Data listing:
★ ★ ★

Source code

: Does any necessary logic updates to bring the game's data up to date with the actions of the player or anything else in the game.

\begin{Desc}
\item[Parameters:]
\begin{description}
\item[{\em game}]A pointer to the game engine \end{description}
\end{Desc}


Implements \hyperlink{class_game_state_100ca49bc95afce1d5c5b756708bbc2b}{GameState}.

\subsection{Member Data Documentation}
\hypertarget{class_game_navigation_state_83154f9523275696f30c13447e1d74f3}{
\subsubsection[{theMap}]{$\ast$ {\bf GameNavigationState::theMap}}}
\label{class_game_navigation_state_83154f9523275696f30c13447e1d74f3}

★ ★ ★

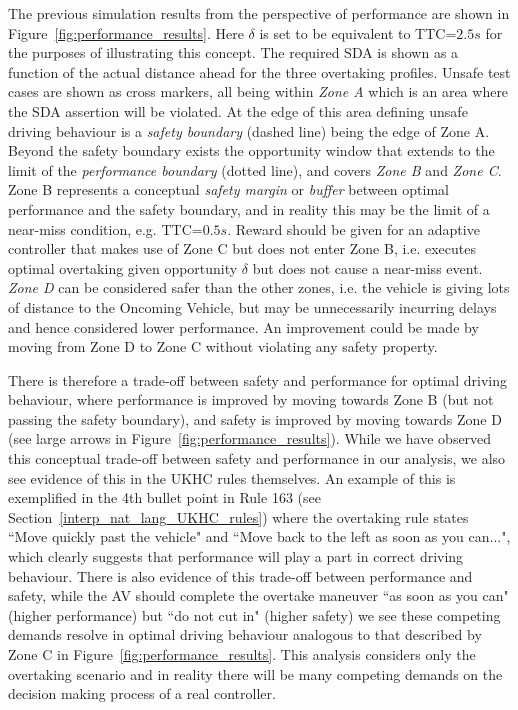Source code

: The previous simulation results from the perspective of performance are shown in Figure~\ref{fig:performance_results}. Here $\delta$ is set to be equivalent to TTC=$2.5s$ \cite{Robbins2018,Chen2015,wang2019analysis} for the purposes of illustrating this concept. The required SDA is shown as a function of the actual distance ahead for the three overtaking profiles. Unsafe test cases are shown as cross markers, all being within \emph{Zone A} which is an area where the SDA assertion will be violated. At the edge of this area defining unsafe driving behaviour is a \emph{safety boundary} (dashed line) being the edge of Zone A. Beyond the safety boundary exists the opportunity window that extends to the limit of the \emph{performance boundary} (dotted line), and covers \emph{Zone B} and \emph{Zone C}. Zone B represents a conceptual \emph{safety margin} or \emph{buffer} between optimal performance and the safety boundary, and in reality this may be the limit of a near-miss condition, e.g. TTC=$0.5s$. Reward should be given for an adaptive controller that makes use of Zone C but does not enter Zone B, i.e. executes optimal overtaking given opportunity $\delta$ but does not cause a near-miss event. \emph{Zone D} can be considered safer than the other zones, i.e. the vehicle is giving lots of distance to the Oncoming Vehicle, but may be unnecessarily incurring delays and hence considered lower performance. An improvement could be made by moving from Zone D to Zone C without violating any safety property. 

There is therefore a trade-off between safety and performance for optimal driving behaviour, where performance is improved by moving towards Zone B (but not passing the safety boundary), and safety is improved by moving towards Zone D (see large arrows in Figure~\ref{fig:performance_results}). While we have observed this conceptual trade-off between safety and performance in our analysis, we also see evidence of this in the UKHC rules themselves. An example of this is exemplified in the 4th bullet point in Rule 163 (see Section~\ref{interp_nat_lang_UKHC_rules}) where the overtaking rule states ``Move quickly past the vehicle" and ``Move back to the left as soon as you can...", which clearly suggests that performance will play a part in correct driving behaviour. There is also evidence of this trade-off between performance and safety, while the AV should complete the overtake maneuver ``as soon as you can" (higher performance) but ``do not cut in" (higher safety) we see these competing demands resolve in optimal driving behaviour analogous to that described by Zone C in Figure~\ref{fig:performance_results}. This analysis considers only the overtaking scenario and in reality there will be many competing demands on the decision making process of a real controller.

★ ★ ★

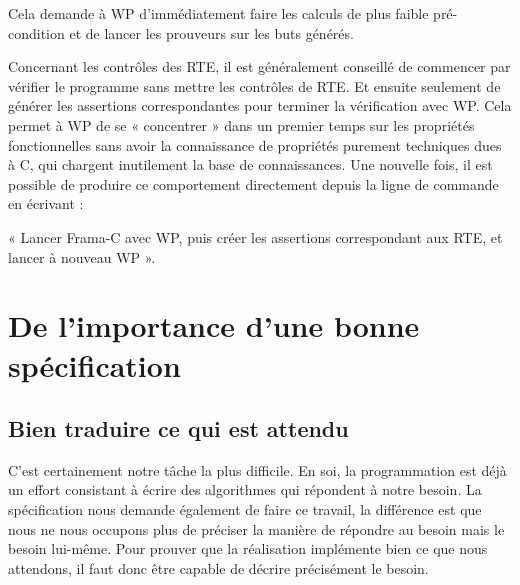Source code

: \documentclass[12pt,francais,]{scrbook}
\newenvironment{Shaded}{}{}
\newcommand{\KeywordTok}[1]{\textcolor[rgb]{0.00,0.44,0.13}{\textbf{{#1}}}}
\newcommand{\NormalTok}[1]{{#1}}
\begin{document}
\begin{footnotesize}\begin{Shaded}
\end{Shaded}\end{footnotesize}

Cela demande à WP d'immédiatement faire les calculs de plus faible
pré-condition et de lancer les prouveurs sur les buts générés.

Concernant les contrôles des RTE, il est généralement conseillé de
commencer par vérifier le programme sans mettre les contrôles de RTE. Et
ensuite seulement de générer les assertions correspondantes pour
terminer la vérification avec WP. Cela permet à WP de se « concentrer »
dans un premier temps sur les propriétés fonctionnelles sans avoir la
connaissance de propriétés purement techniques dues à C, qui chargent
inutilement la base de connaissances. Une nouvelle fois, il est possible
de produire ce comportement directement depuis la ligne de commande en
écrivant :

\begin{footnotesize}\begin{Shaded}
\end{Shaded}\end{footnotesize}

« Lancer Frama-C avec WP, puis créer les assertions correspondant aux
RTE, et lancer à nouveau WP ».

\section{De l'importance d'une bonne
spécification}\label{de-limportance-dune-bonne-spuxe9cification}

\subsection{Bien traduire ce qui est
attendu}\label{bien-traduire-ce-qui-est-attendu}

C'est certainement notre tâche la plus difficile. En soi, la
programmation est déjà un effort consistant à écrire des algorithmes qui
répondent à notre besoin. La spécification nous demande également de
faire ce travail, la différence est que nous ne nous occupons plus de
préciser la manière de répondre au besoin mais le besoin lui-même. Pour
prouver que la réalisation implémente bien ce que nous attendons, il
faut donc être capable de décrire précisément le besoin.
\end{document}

★ ★ ★

Work order: Copy out the range of lines above starting at the line with "ensuite seulement de" and ending at the line with "assertions correspondant aux", exactly and including both.

Response to the task:
ensuite seulement de générer les assertions correspondantes pour
terminer la vérification avec WP. Cela permet à WP de se « concentrer »
dans un premier temps sur les propriétés fonctionnelles sans avoir la
connaissance de propriétés purement techniques dues à C, qui chargent
inutilement la base de connaissances. Une nouvelle fois, il est possible
de produire ce comportement directement depuis la ligne de commande en
écrivant :

\begin{footnotesize}\begin{Shaded}
\end{Shaded}\end{footnotesize}

« Lancer Frama-C avec WP, puis créer les assertions correspondant aux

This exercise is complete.